Du super-héros, il n'a que les pouvoirs. Sa colère en fait un personnage instable, et le coup de génie du mangaka est de ne pas lisser ce portrait, de le rendre dans tout ce qu'il a de déplaisant. En effet, ce héros est égoïste, buté, il n'a aucun scrupule à accomplir ses désirs, provoquant parfois des morts.
Ce déchaînement de violence est par ailleurs parfaitement placé dans un contexte réaliste, où l'auteur détaille avec soin le comportement des Otakus. Junk est avant tout une passionnante analyse des phénomènes de société au Japon : otaku, hikikomori, mais aussi question des enlèvements, des viols, question sur la sexualité, sur la famille, sur l'avenir improbable d'une génération écrasée par le poids des responsabilités (symbolisées par la combinaison Junk, que Hiro ne sait pas comment employer), tout cela est dans Junk.
Junk signifie "rebut", ce que l'on jette dans une décharge, qui n'est plus utilisable. Autant dire que le nom-même de cette combinaison ne la place pas sous des auspices positifs, d'autant plus qu'apparemment plusieurs personnes y ont accès.
Asamiya s'est mis à ce manga après un petit coup de dépression, et l'on peut bien dire que ce manga lui permet d'exprimer ses craintes de façon splendide : planches épurées, trait précis, ambiance à la fois sombre, aseptisée, et pourtant chargée de violence et d'érotisme jamais gratuit, rien à dire, le mangaka a fait du chemin, et parvient enfin à donner la pleine mesure de son talent en racontant une histoire limpide et brillante.
Asuka est un petit éditeur, récemment racheté, et il n'a pas encore eu l'occasion de faire beaucoup de pub, ce qui est dommage : Junk fait partie des perles de son catalogue, jetez vous dessus, il n'y a que 4 tomes pour l'instant, et l'auteur n'en livre qu'un par an.
EDIT : à présent que la série est terminée, le moment de déchanter est venu : à partir du tome 5 l'histoire devient vraiment sordide, et Asamiya se complaît de nouveau dans les scènes de sexe un peu trop gratuite, tandis que le scénario se désagrège lentement.
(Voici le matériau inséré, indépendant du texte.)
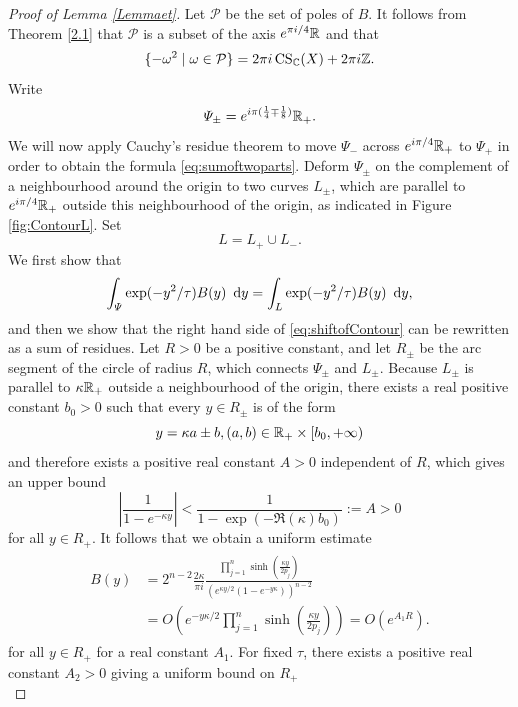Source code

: \begin{proof}[Proof of Lemma \ref{Lemmaet}]
Let $\mathcal{P}$ be the set of poles of $B$. It follows from Theorem \ref{2.1} that $\mathcal{P}$ is a subset of the axis $e^{\pi i/4}\mathbb{R}$ and that 
\begin{equation}
 \{ -\omega^2  \mid  \omega \in \mathcal{P}  \}  = 2\pi i\operatorname{CS}_{\mathbb{C}}(X) + 2\pi i\mathbb{Z}.
\end{equation}  
Write $$\varPsi_\pm= e^{i \pi (\frac14 \mp \frac18)}\mathbb{R}_+.$$ We will now  apply Cauchy's residue theorem to move $\varPsi_-$ across $e^{i \pi /4}\mathbb{R}_+$ to $\varPsi_+$  in order to obtain the formula \eqref{eq:sumoftwoparts}. Deform $\varPsi_\pm$ on the complement of a neighbourhood around the origin to two curves $L_\pm$, which are parallel to $e^{i \pi /4}\mathbb{R}_+$ outside this neighbourhood of the origin, as indicated in Figure \ref{fig:ContourL}. Set $$L=L_+ \cup L_-.$$ We first show that 
\begin{equation}  
\label{eq:shiftofContour} \int_{\varPsi} \exp(-y^2/\tau) B(y) \ \operatorname{{d}\hskip-.6mm} y= \int_{L} \exp(-y^2/\tau) B(y) \ \operatorname{{d}\hskip-.6mm} y,   \end{equation}
and then we show that the right hand side of \eqref{eq:shiftofContour} can be rewritten as a sum of residues. Let $R>0$ be a positive constant, and let $R_\pm$ be the arc segment of the circle of radius $R$, which connects $\varPsi_\pm$ and $L_\pm$.  Because $L_\pm$ is parallel to $\kappa \mathbb{R}_+$ outside a neighbourhood of the origin, there exists a real positive constant $b_0 >0$ such that every $y \in R_\pm$ is of the form
$$y= \kappa a \pm b, (a,b) \in \mathbb{R}_+ \times [b_0,+\infty)$$
and therefore exists a positive real constant $A>0$ independent of $R$, which gives an upper bound
\begin{equation}
\left\lvert \frac{1}{1-e^{-\kappa y}}\right\rvert <\frac{1}{1-\exp\left(-\Re(\kappa) b_0\right)}:=A>0
\end{equation}
for all $y \in R_+$.
It follows that we obtain a uniform estimate 
\begin{align} \label{eq:Estimation1} \begin{split} B(y) &= 2^{n-2}\frac{2\kappa}{\pi i}\frac{\prod_{j=1}^n \sinh(\frac{\kappa y}{2p_j})}{\left( e^{\kappa y/2}(1-e^{-y\kappa }) \right)^{n-2}}
\\&=  O \left( e^{-y\kappa /2}\prod_{j=1}^n \sinh\left(\frac{\kappa y}{2p_j}\right) \right)= O(e^{A_1R}). \end{split}  \end{align}
for all $y \in R_+$ for a real constant $A_1$.
For fixed  $\tau$, there exists a positive real constant $A_2>0$ giving a uniform bound on $R_+$
\begin{equation}  \label{eq:Estimation2}

\end{equation}
\end{proof}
Le tout culmine dans un tome 7 particulièrement naïf. Cette série, très bien partie, s'achève assez mal, et c'est un grand dommage de voir tout ce potentiel gâché. Asamiya avait prévu d'en faire douze tomes, il s'est arrêté en chemin... Est-ce par manque d'inspiration ?
Quoi qu'il en soit, cette série vaut la peine d'être lue pour ses quatre premiers tomes grandioses.